California avocado growers say the federal government isn’t focusing hard enough.

Since 1997, when Mexico was first allowed to export avocados to the United States, 2,100 weevils and 700 fruit flies have been trapped in the groves of areas in Mexico approved for such shipments, according to the California Avocado Commission. Those numbers represent an undercount because of flaws in the pest-detection program, commission officials said.

Moreover, current fruit-cutting techniques for Mexican avocados cannot detect eggs or the early larval states of the fruit fly, the commission said.

That’s a critical deficiency when it comes to the expanded importation program, officials say. The current program was designed to allow shipments into the Northeast only during the winter months, because cold weather would kill any bugs that happened to hitch a ride.

Under the expansion proposal, shipments would be able to go to states with warmer climates, where pests might better be able to establish a foothold. And fruit could be shipped as late as April 30, meaning Mexican avocados could stay in the system well into the summer months, further increasing infestation risks.

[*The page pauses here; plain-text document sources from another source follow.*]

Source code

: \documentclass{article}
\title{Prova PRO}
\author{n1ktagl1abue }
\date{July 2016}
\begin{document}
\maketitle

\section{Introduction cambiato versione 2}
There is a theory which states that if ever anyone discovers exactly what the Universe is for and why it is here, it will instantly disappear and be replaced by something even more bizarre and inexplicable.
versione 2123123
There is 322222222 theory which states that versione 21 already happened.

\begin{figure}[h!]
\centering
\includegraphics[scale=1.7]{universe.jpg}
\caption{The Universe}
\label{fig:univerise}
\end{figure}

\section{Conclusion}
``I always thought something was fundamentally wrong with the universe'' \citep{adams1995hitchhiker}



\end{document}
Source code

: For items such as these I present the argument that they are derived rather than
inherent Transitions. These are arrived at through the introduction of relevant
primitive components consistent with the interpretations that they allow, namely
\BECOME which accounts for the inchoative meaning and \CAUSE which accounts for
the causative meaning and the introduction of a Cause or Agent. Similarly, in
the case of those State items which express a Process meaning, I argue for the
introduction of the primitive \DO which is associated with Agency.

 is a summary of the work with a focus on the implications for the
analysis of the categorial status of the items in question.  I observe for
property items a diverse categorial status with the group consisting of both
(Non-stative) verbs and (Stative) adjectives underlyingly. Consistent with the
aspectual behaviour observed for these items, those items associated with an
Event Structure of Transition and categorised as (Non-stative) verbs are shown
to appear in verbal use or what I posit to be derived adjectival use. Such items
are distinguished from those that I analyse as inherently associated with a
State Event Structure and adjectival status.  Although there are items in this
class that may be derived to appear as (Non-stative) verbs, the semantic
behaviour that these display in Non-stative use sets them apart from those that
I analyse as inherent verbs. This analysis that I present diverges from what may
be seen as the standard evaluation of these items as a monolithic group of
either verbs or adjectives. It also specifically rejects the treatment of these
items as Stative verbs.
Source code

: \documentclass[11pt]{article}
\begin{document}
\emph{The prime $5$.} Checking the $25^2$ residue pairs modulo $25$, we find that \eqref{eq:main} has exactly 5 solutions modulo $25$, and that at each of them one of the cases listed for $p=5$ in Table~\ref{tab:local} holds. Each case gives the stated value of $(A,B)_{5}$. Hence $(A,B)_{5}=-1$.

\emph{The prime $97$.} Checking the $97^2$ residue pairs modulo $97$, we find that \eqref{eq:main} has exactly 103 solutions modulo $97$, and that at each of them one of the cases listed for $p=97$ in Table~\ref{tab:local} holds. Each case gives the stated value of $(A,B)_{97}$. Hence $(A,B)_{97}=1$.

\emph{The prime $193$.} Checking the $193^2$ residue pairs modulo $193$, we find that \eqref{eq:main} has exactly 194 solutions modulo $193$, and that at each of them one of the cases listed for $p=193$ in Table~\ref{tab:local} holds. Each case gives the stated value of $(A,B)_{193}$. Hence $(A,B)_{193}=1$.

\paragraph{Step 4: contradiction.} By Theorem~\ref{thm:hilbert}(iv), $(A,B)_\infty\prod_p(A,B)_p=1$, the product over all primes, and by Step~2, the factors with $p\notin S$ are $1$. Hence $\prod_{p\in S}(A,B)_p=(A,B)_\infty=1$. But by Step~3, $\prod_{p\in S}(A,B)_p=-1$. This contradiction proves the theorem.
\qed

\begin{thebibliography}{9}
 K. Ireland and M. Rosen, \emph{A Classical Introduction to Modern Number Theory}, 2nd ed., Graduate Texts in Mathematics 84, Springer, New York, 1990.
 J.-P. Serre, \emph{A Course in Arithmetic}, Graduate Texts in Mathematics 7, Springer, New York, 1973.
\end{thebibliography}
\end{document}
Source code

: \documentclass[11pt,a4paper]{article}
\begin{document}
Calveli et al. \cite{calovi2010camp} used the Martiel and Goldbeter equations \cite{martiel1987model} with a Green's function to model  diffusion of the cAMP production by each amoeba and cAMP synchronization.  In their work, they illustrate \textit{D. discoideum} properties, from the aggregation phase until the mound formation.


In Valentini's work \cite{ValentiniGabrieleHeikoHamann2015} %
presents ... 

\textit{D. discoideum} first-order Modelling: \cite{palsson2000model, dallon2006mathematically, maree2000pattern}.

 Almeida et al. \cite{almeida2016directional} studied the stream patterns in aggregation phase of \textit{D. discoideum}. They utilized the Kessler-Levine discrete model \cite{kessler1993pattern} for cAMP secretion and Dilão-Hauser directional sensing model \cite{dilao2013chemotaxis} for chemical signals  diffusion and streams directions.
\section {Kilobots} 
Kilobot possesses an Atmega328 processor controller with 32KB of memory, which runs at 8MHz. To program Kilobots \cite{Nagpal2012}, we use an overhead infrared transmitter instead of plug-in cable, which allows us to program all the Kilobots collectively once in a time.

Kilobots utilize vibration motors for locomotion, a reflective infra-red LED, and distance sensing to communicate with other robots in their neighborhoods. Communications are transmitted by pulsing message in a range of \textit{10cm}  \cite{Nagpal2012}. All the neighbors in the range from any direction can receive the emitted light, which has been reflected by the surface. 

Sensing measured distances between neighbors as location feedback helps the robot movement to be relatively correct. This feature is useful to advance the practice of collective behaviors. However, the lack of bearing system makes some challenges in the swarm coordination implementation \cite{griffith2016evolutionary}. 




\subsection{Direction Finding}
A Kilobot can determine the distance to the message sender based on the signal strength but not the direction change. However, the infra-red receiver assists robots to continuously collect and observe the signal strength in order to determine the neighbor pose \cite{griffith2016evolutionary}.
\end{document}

Pest Outbreak Could Cost $500 Million

If California groves were infested, it could cost more than $500 million to control an outbreak and lead to import restrictions against California produce, resulting in statewide job and monetary losses, commission officials said.

Advertisement

For all of those reasons, the avocado commission on behalf of the state’s 6,000 growers is gearing up to do everything possible to sink the proposal.

“As the program grows, as you get more and more orchards lined up to be certified in Mexico, it increases the possibility of something going wrong,” said commission Vice President Tom Bellamore. He noted the economic devastation that occurred when a 1994 quarantine was imposed on crops around Camarillo after fruit fly infestation.

“We’ve seen the state grapple with exotic pests, where a very real risk has been presented to agriculture and millions of dollars have been lost,” he added. “We’d much prefer to be in the business of selling fruit and not worry about such things.”

Not everyone is up in arms over the proposal.

At the Mission Produce packinghouse in Oxnard, where each week up to 2 million pounds of avocados rumble down the assembly line, President Steve Barnard doesn’t buy into any of the doomsday scenarios.

Since Mexico began shipping avocados to the United States, Barnard said, Mission’s volume to those states in the program more than doubled.

Other California producers have benefited as well.

And all of that occurred without any harm to the state’s avocado groves, he said.

“It has been good for California growers, it’s been good for Mexican growers, and it’s been good for consumers,” Barnard said. “If [the USDA] controls it as they have in phase one, I don’t think there will be a problem.”

Advertisement

Under the expansion proposal, consumers could benefit from a projected 12% drop in the wholesale price of avocados, according to a USDA study.

Savings May Not Be Passed On to Customer

Santa Paula grower Bob Pinkerton, who doubles as president of the Ventura County Farm Bureau, said there’s no guarantee that shoppers will see those savings, noting that supermarket consolidations have all but eliminated the practice of competitive pricing.

The USDA also proposed creating a national avocado board to conduct industry research and find ways to promote the fruit, in the name of boosting consumption.

But Pinkerton said none of that will do any good if the domestic market is plagued with pests. That, more than anything, is why he’s uneasy about throwing open more of the domestic market to Mexican growers.

“I’m all for free world trade,” he said, “but let’s just make sure we do it on a reasonable basis.”